Si les frontières sont le plus souvent bien établies, il y a des exceptions. Songez à l’aberrante ligne qui traverse les maisons du village de Baerle-Duc/Baarle Nassau entre Belgique et Hollande. Un vrai terrain de jeu. Dans l’ex-Yougoslavie, tout n’est pas réglé, loin s’en faut, et certains en profitent.
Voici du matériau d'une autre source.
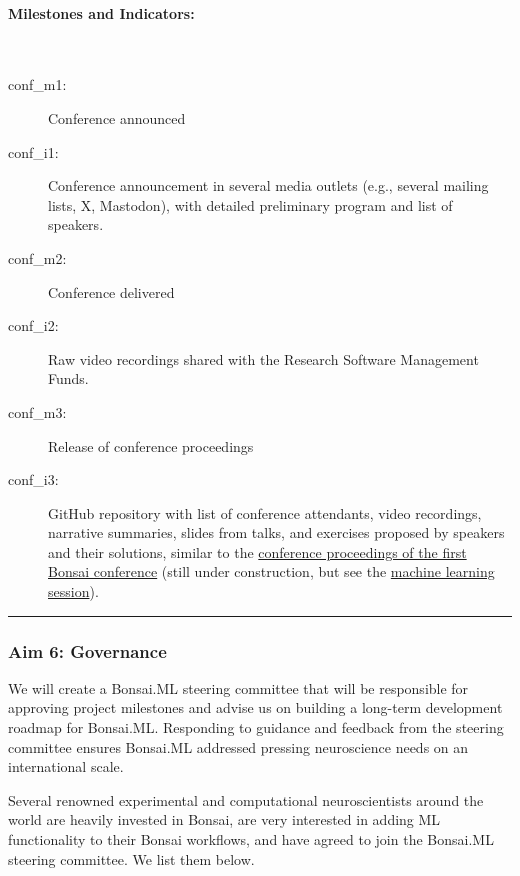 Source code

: \paragraph{Milestones and Indicators:}\mbox{}\\

\begin{description}

    \item[conf\_m1:] Conference announced

    \item[conf\_i1:] Conference announcement in several media outlets (e.g.,
        several mailing lists, X, Mastodon), with detailed preliminary program
        and list of speakers.

    \item[conf\_m2:] Conference delivered

    \item[conf\_i2:] Raw video recordings shared with the Research Software
        Management Funds.

    \item[conf\_m3:] Release of conference proceedings

    \item[conf\_i3:] GitHub repository with list of conference attendants,
        video recordings, narrative summaries, slides from talks, and exercises
        proposed by speakers and their solutions, similar to the
        \href{https://github.com/joacorapela/bonsaiConference2024Proceedings}{conference
        proceedings of the first Bonsai conference} (still under construction,
        but see the
        \href{https://github.com/joacorapela/bonsaiConference2024Proceedings/blob/master/sessions/machineLearning/README.md}{machine
        learning session}).
\end{description}

\noindent\rule{\textwidth}{1pt}
\subsubsection{Aim 6: Governance}

We will create a Bonsai.ML steering committee that will be responsible for
approving project milestones and advise us on building a long-term development
roadmap for Bonsai.ML.
%
Responding to guidance and feedback from the steering committee ensures
Bonsai.ML addressed pressing neuroscience needs on an international scale.

Several renowned experimental and computational neuroscientists around the
world are heavily invested in Bonsai, are very interested in adding ML
functionality to their Bonsai workflows, and have agreed to join the Bonsai.ML
steering committee. We list them below.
Des hurluberlus libertariens se servent des désaccords nationaux pour tenter de créer leur propre nation sur les 7 km² potentiellement minés de Gornja Siga. C’est sur cette île que s’est installé le Liberland depuis 2015. Micronation ultralibérale, créée par desTchèques, qui se dote très vite d’un drapeau et d’un président élu par deux voix sur trois. L’élu, Vít Jedlička, s’est abstenu.


À une époque où le planisphère semble cadenassé, où les frontières apparaissent comme immuables et éternelles, la plupart des articles sont bienveillants, pleins de clins d’oeil facétieux et décrivent un acte fantaisiste. Quotidiens de droite comme de gauche s’en amusent avec ironie ou sarcasme. C’est au mieux une innocente plaisanterie provocatrice, au pire une démarche se situant entre le genre potache et le gentil anarchisme, entre le happening et le paradis fiscal. Qui sont-ils ? Que veulent-ils vraiment ? Que disent-ils de notre temps ? Très peu s’en soucient.”

À peine né, les demandes affluent des pays du Sud, pour beaucoup il s’agit d’un possible espoir d’entrer légalement en Europe.
Les deux reporters décryptent les conséquences de la naissance d’un nouveau pays européen.

Le président se heurte aussi à la population locale, d’un côté comme de l’autre du fleuve. Dans cette ancienne Yougoslavie, les histoires de frontières sont compliquées et meurtrières. Celui qui veut en créer de nouvelles n’est pas accueilli avec bonhomie, bien au contraire. C’est dans le court deuxième chapitre que ressurgit l’histoire récente et sanglante de ce confin européen. 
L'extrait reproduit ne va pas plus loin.